Problem description :: Your answer should consist of all lines in the listing that hold the word "langle".

Input for this task ::
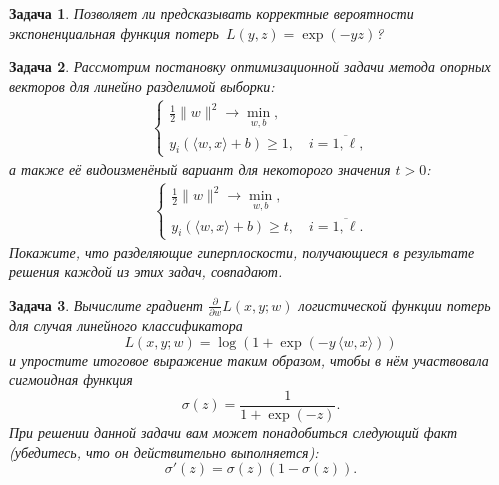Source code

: \documentclass[12pt,fleqn]{article}
\newtheorem{esProblem}{Задача}
\begin{document}
\begin{esProblem}
    Позволяет ли предсказывать корректные вероятности экспоненциальная функция потерь~$L(y, z) = \exp(-yz)$?
\end{esProblem}

\begin{esProblem}
    Рассмотрим постановку оптимизационной задачи метода опорных векторов для линейно разделимой выборки:
    \begin{align*}
        \begin{cases}
            \frac{1}{2} \| w\|^2 \to \min_{w, b},\\
            y_i (\langle w, x\rangle + b) \ge 1, \quad i = \overline{1, \ell},
        \end{cases}
    \end{align*}
    а также её видоизменёный вариант для некоторого значения $t > 0$:
\begin{align*}
        \begin{cases}
            \frac{1}{2} \| w\|^2 \to \min_{w, b},\\
            y_i (\langle w, x\rangle + b) \ge t, \quad i = \overline{1, \ell}.
        \end{cases}
    \end{align*}
     Покажите, что разделяющие гиперплоскости, получающиеся в результате решения каждой из этих задач, совпадают.
        
\end{esProblem}


\begin{esProblem}
    Вычислите градиент $\frac{\partial}{\partial w}L(x, y; w)$ логистической функции потерь для случая линейного классификатора
    $$L(x, y; w) = \log (1 + \exp(-y \, \langle w, x\rangle))$$
    и упростите итоговое выражение таким образом, чтобы в нём участвовала сигмоидная функция 
    $$\sigma(z) = \frac{1}{1 + \exp(-z)}.$$
    При решении данной задачи вам может понадобиться следующий факт (убедитесь, что он действительно выполняется):
    $$\sigma'(z) = \sigma(z) (1- \sigma(z)).$$ 
\end{esProblem}
\end{document}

Response to this exercise ::
            y_i (\langle w, x\rangle + b) \ge 1, \quad i = \overline{1, \ell},
            y_i (\langle w, x\rangle + b) \ge t, \quad i = \overline{1, \ell}.
    $$L(x, y; w) = \log (1 + \exp(-y \, \langle w, x\rangle))$$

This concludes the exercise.